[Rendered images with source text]
——
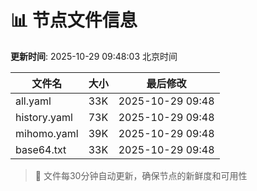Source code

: # 📊 节点文件信息

**更新时间**: 2025-10-29 09:48:03 北京时间

| 文件名 | 大小 | 最后修改 |
|--------|------|----------|
| all.yaml | 33K | 2025-10-29 09:48 |
| history.yaml | 73K | 2025-10-29 09:48 |
| mihomo.yaml | 39K | 2025-10-29 09:48 |
| base64.txt | 33K | 2025-10-29 09:48 |

> 🔄 文件每30分钟自动更新，确保节点的新鲜度和可用性
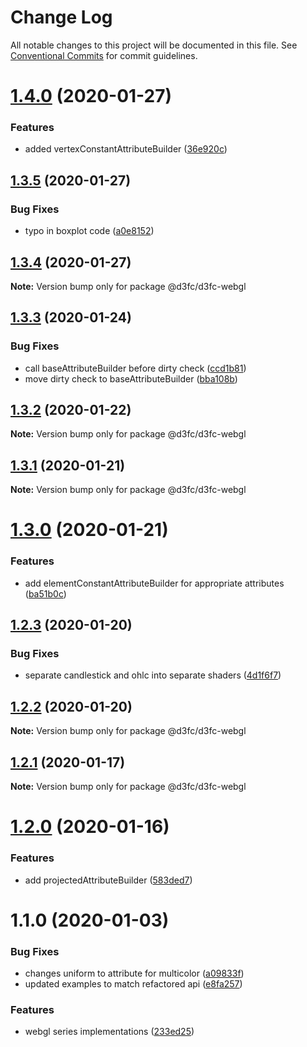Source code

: # Change Log

All notable changes to this project will be documented in this file.
See [Conventional Commits](https://conventionalcommits.org) for commit guidelines.

# [1.4.0](https://github.com/d3fc/d3fc/compare/@d3fc/d3fc-webgl@1.3.5...@d3fc/d3fc-webgl@1.4.0) (2020-01-27)


### Features

* added vertexConstantAttributeBuilder ([36e920c](https://github.com/d3fc/d3fc/commit/36e920c))





## [1.3.5](https://github.com/d3fc/d3fc/compare/@d3fc/d3fc-webgl@1.3.4...@d3fc/d3fc-webgl@1.3.5) (2020-01-27)


### Bug Fixes

* typo in boxplot code ([a0e8152](https://github.com/d3fc/d3fc/commit/a0e8152))





## [1.3.4](https://github.com/d3fc/d3fc/compare/@d3fc/d3fc-webgl@1.3.3...@d3fc/d3fc-webgl@1.3.4) (2020-01-27)

**Note:** Version bump only for package @d3fc/d3fc-webgl





## [1.3.3](https://github.com/d3fc/d3fc/compare/@d3fc/d3fc-webgl@1.3.2...@d3fc/d3fc-webgl@1.3.3) (2020-01-24)


### Bug Fixes

* call baseAttributeBuilder before dirty check ([ccd1b81](https://github.com/d3fc/d3fc/commit/ccd1b81))
* move dirty check to baseAttributeBuilder ([bba108b](https://github.com/d3fc/d3fc/commit/bba108b))





## [1.3.2](https://github.com/d3fc/d3fc/compare/@d3fc/d3fc-webgl@1.3.1...@d3fc/d3fc-webgl@1.3.2) (2020-01-22)

**Note:** Version bump only for package @d3fc/d3fc-webgl





## [1.3.1](https://github.com/d3fc/d3fc/compare/@d3fc/d3fc-webgl@1.3.0...@d3fc/d3fc-webgl@1.3.1) (2020-01-21)

**Note:** Version bump only for package @d3fc/d3fc-webgl





# [1.3.0](https://github.com/d3fc/d3fc/compare/@d3fc/d3fc-webgl@1.2.3...@d3fc/d3fc-webgl@1.3.0) (2020-01-21)


### Features

* add elementConstantAttributeBuilder for appropriate attributes ([ba51b0c](https://github.com/d3fc/d3fc/commit/ba51b0c))





## [1.2.3](https://github.com/d3fc/d3fc/compare/@d3fc/d3fc-webgl@1.2.2...@d3fc/d3fc-webgl@1.2.3) (2020-01-20)


### Bug Fixes

* separate candlestick and ohlc into separate shaders ([4d1f6f7](https://github.com/d3fc/d3fc/commit/4d1f6f7))





## [1.2.2](https://github.com/d3fc/d3fc/compare/@d3fc/d3fc-webgl@1.2.1...@d3fc/d3fc-webgl@1.2.2) (2020-01-20)

**Note:** Version bump only for package @d3fc/d3fc-webgl





## [1.2.1](https://github.com/d3fc/d3fc/compare/@d3fc/d3fc-webgl@1.2.0...@d3fc/d3fc-webgl@1.2.1) (2020-01-17)

**Note:** Version bump only for package @d3fc/d3fc-webgl





# [1.2.0](https://github.com/d3fc/d3fc/compare/@d3fc/d3fc-webgl@1.1.0...@d3fc/d3fc-webgl@1.2.0) (2020-01-16)


### Features

* add projectedAttributeBuilder ([583ded7](https://github.com/d3fc/d3fc/commit/583ded7))





# 1.1.0 (2020-01-03)


### Bug Fixes

* changes uniform to attribute for multicolor ([a09833f](https://github.com/d3fc/d3fc/commit/a09833f))
* updated examples to match refactored api ([e8fa257](https://github.com/d3fc/d3fc/commit/e8fa257))


### Features

* webgl series implementations ([233ed25](https://github.com/d3fc/d3fc/commit/233ed25))
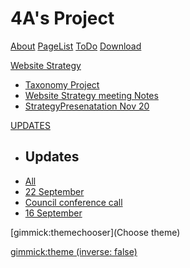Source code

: <!--
  -- Name of your wiki
  -- Do NOT remove the leading `#` character.
  -->

# 4A's Project


<!--
  -- Navigation
  -- (Read: http://dynalon.github.io/mdwiki/#!quickstart.md#Adding_a_navigation)
  -->

[About](pages/about.md)
[PageList](PageList.md)
[ToDo](pages/todo/ToDos_END_2014.md)
[Download](pages/download.md)

[Website Strategy]()

* [Taxonomy Project](pages/WebsiteStrategy/TaxonomyNotes-Running.md)
* [Website Strategy meeting Notes](pages/WebsiteStrategy/WebsiteStrategyMeetingNotes.md)
* [StrategyPresenatation Nov 20](pages/WebsiteStrategy/Website_Strategy_20Nov2014.md)


[UPDATES]()

  * ## Updates
  * [All](pages/updates.md)
  * [22 September](pages/CT_Update_22Sept2014.md)
  * [Council conference call](BostonCouncilCall22Sept.md)
  * [16 September](pages/CT_Update_16Sept2014.md)
  


<!--
  -- Change the Language
  -- Could be useful when there's more than one language wiki.
  -->

<!--
[Change the Language]()

  * [English (United States)](/en_US/)
  * [English (United Kingdom)](/en_GB/)
  * [Italian](/it/)
-->

<!--
  -- Let the user choose a theme
  -- (Read: http://dynalon.github.io/mdwiki/#!quickstart.md#Adding_a_navigation)
  -->

[gimmick:themechooser](Choose theme)

<!-- set a default theme -->
[gimmick:theme (inverse: false)](bootstrap)

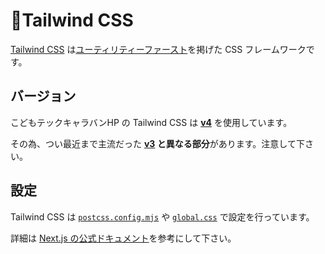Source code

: # 🌊Tailwind CSS

[Tailwind CSS](https://tailwindcss.com/) は[ユーティリティーファースト](https://tailwindcss.com/docs/styling-with-utility-classes)を掲げた CSS フレームワークです。

## バージョン

こどもテックキャラバンHP の Tailwind CSS は **[v4](https://tailwindcss.com/blog/tailwindcss-v4)** を使用しています。

その為、つい最近まで主流だった **[v3](https://tailwindcss.com/blog/tailwindcss-v3-4) と異なる部分**があります。注意して下さい。

## 設定

Tailwind CSS は [`postcss.config.mjs`](https://github.com/OpenUp-LabTakizawa/caravan-kidstec/blob/main/postcss.config.mjs) や [`global.css`](https://github.com/OpenUp-LabTakizawa/caravan-kidstec/blob/main/app/globals.css) で設定を行っています。

詳細は [Next.js の公式ドキュメント](https://nextjs.org/docs/app/building-your-application/styling/tailwind-css)を参考にして下さい。
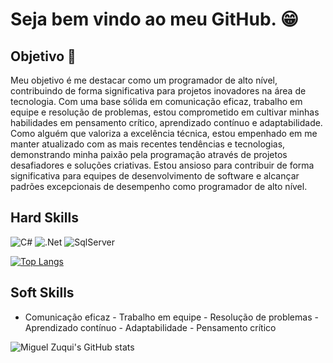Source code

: # Seja bem vindo ao meu GitHub. 😁

## Objetivo 🚀
Meu objetivo é me destacar como um programador de alto nível, contribuindo de forma significativa para projetos inovadores na área de tecnologia. Com uma base sólida em comunicação eficaz, trabalho em equipe e resolução de problemas, estou comprometido em cultivar minhas habilidades em pensamento crítico, aprendizado contínuo e adaptabilidade. Como alguém que valoriza a excelência técnica, estou empenhado em me manter atualizado com as mais recentes tendências e tecnologias, demonstrando minha paixão pela programação através de projetos desafiadores e soluções criativas. Estou ansioso para contribuir de forma significativa para equipes de desenvolvimento de software e alcançar padrões excepcionais de desempenho como programador de alto nível.





## Hard Skills
![C#](https://img.shields.io/badge/C%23-239120?style=for-the-badge&logo=c-sharp&logoColor=white) ![.Net](https://img.shields.io/badge/.NET-512BD4?style=for-the-badge&logo=dotnet&logoColor=white)  ![SqlServer](https://img.shields.io/badge/Microsoft_SQL_Server-CC2927?style=for-the-badge&logo=microsoft-sql-server&logoColor=white)  

[![Top Langs](https://github-readme-stats.vercel.app/api/top-langs/?username=miguel-n-zuqui)](https://github.com/anuraghazra/github-readme-stats)



## Soft Skills
- Comunicação eficaz - Trabalho em equipe - Resolução de problemas - Aprendizado contínuo - Adaptabilidade - Pensamento crítico

![Miguel Zuqui's GitHub stats](https://github-readme-stats.vercel.app/api?username=miguel-n-zuqui&show_icons=true&theme=transparent)
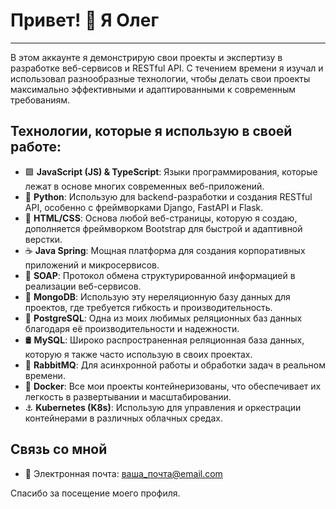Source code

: # Привет! 👋 Я Олег

---

В этом аккаунте я демонстрирую свои проекты и экспертизу в разработке веб-сервисов и RESTful API. С течением времени я изучал и использовал разнообразные технологии, чтобы делать свои проекты максимально эффективными и адаптированными к современным требованиям.

## Технологии, которые я использую в своей работе:

- 🟩 **JavaScript (JS) & TypeScript**: Языки программирования, которые лежат в основе многих современных веб-приложений.
- 🐍 **Python**: Использую для backend-разработки и создания RESTful API, особенно с фреймворками Django, FastAPI и Flask.
- 📜 **HTML/CSS**: Основа любой веб-страницы, которую я создаю, дополняется фреймворком Bootstrap для быстрой и адаптивной верстки.
- ☕ **Java Spring**: Мощная платформа для создания корпоративных приложений и микросервисов.
- 📄 **SOAP**: Протокол обмена структурированной информацией в реализации веб-сервисов.
- 🍃 **MongoDB**: Использую эту нереляционную базу данных для проектов, где требуется гибкость и производительность.
- 🐘 **PostgreSQL**: Одна из моих любимых реляционных баз данных благодаря её производительности и надежности.
- 🛢️ **MySQL**: Широко распространенная реляционная база данных, которую я также часто использую в своих проектах.
- 💌 **RabbitMQ**: Для асинхронной работы и обработки задач в реальном времени.
- 🐳 **Docker**: Все мои проекты контейнеризованы, что обеспечивает их легкость в развертывании и масштабировании.
- ⚓ **Kubernetes (K8s)**: Использую для управления и оркестрации контейнерами в различных облачных средах.



## Связь со мной

- 📧 Электронная почта: [ваша_почта@email.com](mailto:olegboldyrev2@gmail.com)


Спасибо за посещение моего профиля.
——
▸ AIM OF THE TASK:
Above are the records; please give again, exactly and in full, only the lines that run from the line with "## Hard Skills" through the line with "- 📄 **SOAP**: Протокол", with no pictures.

▸ REPLY TO THE EXERCISE:
## Hard Skills
![C#](https://img.shields.io/badge/C%23-239120?style=for-the-badge&logo=c-sharp&logoColor=white) ![.Net](https://img.shields.io/badge/.NET-512BD4?style=for-the-badge&logo=dotnet&logoColor=white)  ![SqlServer](https://img.shields.io/badge/Microsoft_SQL_Server-CC2927?style=for-the-badge&logo=microsoft-sql-server&logoColor=white)  

[![Top Langs](https://github-readme-stats.vercel.app/api/top-langs/?username=miguel-n-zuqui)](https://github.com/anuraghazra/github-readme-stats)



## Soft Skills
- Comunicação eficaz - Trabalho em equipe - Resolução de problemas - Aprendizado contínuo - Adaptabilidade - Pensamento crítico

![Miguel Zuqui's GitHub stats](https://github-readme-stats.vercel.app/api?username=miguel-n-zuqui&show_icons=true&theme=transparent)
Source code

: # Привет! 👋 Я Олег

---

В этом аккаунте я демонстрирую свои проекты и экспертизу в разработке веб-сервисов и RESTful API. С течением времени я изучал и использовал разнообразные технологии, чтобы делать свои проекты максимально эффективными и адаптированными к современным требованиям.

## Технологии, которые я использую в своей работе:

- 🟩 **JavaScript (JS) & TypeScript**: Языки программирования, которые лежат в основе многих современных веб-приложений.
- 🐍 **Python**: Использую для backend-разработки и создания RESTful API, особенно с фреймворками Django, FastAPI и Flask.
- 📜 **HTML/CSS**: Основа любой веб-страницы, которую я создаю, дополняется фреймворком Bootstrap для быстрой и адаптивной верстки.
- ☕ **Java Spring**: Мощная платформа для создания корпоративных приложений и микросервисов.
- 📄 **SOAP**: Протокол обмена структурированной информацией в реализации веб-сервисов.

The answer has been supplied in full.